With a solid shove that had the girl stumbling down the dais, Ivar sent her away with a final glare. "Go find your master and tell him you are to make ready for tonight."

The girl had the gumption, at least, not to clutch at her wrist though it was clear from her pinched features that he had hurt her.


Sigurd played a fittingly jaunty tune at the sacrifice, a rallying song that left all the revelers in high spirits after the bloody business was done. Beside him, Rúna had watched the proceedings with a calmly reverent look upon her face. She was solemn through the slave girl's death, raising her hands in honor of her sacrifice. That roll of the wrist was a gesture he had seen from Floki countless times. Now, it made his stomach turn to see Rúna honor the conniving slave.

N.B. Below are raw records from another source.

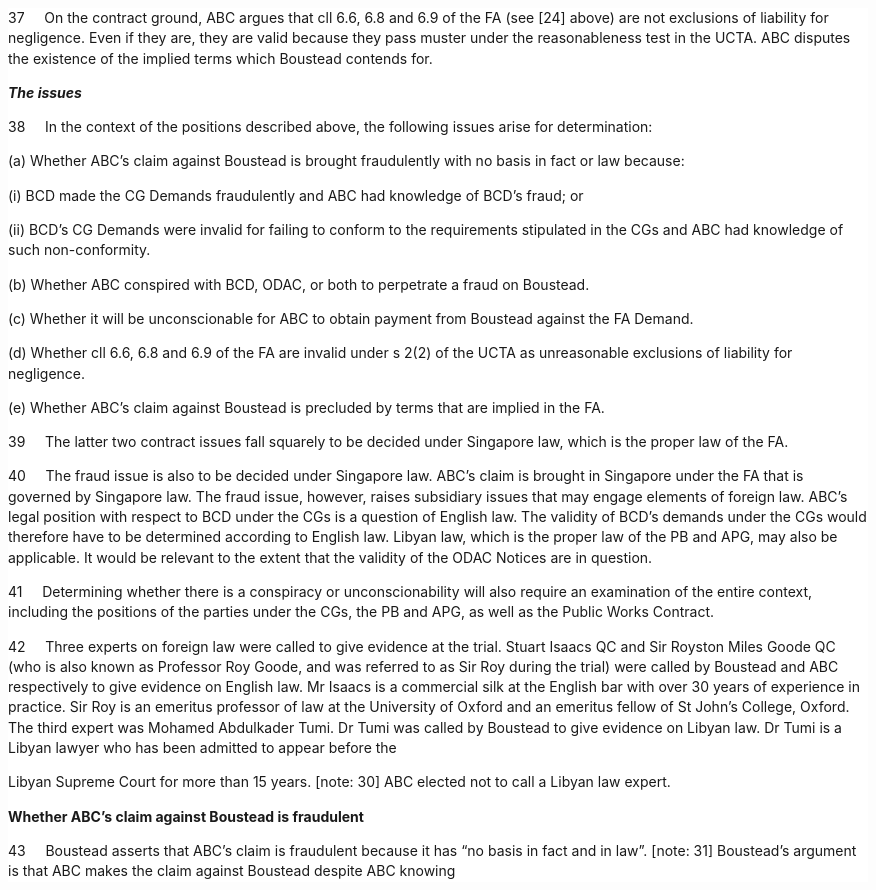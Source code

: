 37     On the contract ground, ABC argues that cll 6.6, 6.8 and 6.9 of the FA (see [24] above) are not exclusions of liability for negligence. Even if they are, they are valid because they pass muster under the reasonableness test in the UCTA. ABC disputes the existence of the implied terms which Boustead contends for. 

**_The issues_** 

38     In the context of the positions described above, the following issues arise for determination: 

 (a) Whether ABC’s claim against Boustead is brought fraudulently with no basis in fact or law because: 

 (i) BCD made the CG Demands fraudulently and ABC had knowledge of BCD’s fraud; or 


 (ii) BCD’s CG Demands were invalid for failing to conform to the requirements stipulated in the CGs and ABC had knowledge of such non-conformity. 

 (b) Whether ABC conspired with BCD, ODAC, or both to perpetrate a fraud on Boustead. 

 (c) Whether it will be unconscionable for ABC to obtain payment from Boustead against the FA Demand. 

 (d) Whether cll 6.6, 6.8 and 6.9 of the FA are invalid under s 2(2) of the UCTA as unreasonable exclusions of liability for negligence. 

 (e) Whether ABC’s claim against Boustead is precluded by terms that are implied in the FA. 

39     The latter two contract issues fall squarely to be decided under Singapore law, which is the proper law of the FA. 

40     The fraud issue is also to be decided under Singapore law. ABC’s claim is brought in Singapore under the FA that is governed by Singapore law. The fraud issue, however, raises subsidiary issues that may engage elements of foreign law. ABC’s legal position with respect to BCD under the CGs is a question of English law. The validity of BCD’s demands under the CGs would therefore have to be determined according to English law. Libyan law, which is the proper law of the PB and APG, may also be applicable. It would be relevant to the extent that the validity of the ODAC Notices are in question. 

41     Determining whether there is a conspiracy or unconscionability will also require an examination of the entire context, including the positions of the parties under the CGs, the PB and APG, as well as the Public Works Contract. 

42     Three experts on foreign law were called to give evidence at the trial. Stuart Isaacs QC and Sir Royston Miles Goode QC (who is also known as Professor Roy Goode, and was referred to as Sir Roy during the trial) were called by Boustead and ABC respectively to give evidence on English law. Mr Isaacs is a commercial silk at the English bar with over 30 years of experience in practice. Sir Roy is an emeritus professor of law at the University of Oxford and an emeritus fellow of St John’s College, Oxford. The third expert was Mohamed Abdulkader Tumi. Dr Tumi was called by Boustead to give evidence on Libyan law. Dr Tumi is a Libyan lawyer who has been admitted to appear before the 

Libyan Supreme Court for more than 15 years. [note: 30] ABC elected not to call a Libyan law expert. 

**Whether ABC’s claim against Boustead is fraudulent** 

43     Boustead asserts that ABC’s claim is fraudulent because it has “no basis in fact and in law”. [note: 31] Boustead’s argument is that ABC makes the claim against Boustead despite ABC knowing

But she was unaware of the disrespect that had been dealt her at the dead girl's hand. It was not until Ubbe had come by and splattered Rúna's cheeks with the sacrificed life's blood that she turned to him and slipped her arm through his own. He had worn his new braces for this, so that for the first time, he might stand beside Rúna in the crowd rather than sit before her.

"What was her name?"

The firelight was warm on her face, bringing out the flames in her own hair and her summer tan. "Freydis."

He had thought to ask the girl's master, before the sacrifice was made. Ivar had wanted to know exactly who he was sending to death.

"Freydis," Rúna repeated with a little snort. Her mouth twisted into an ironic grin. "Fitting, no?"

"Very." Settling his weight onto his crutch, Ivar carefully bent to press a kiss to her forehead. He could taste the salt of Freydis' sacrifice on Rúna's skin.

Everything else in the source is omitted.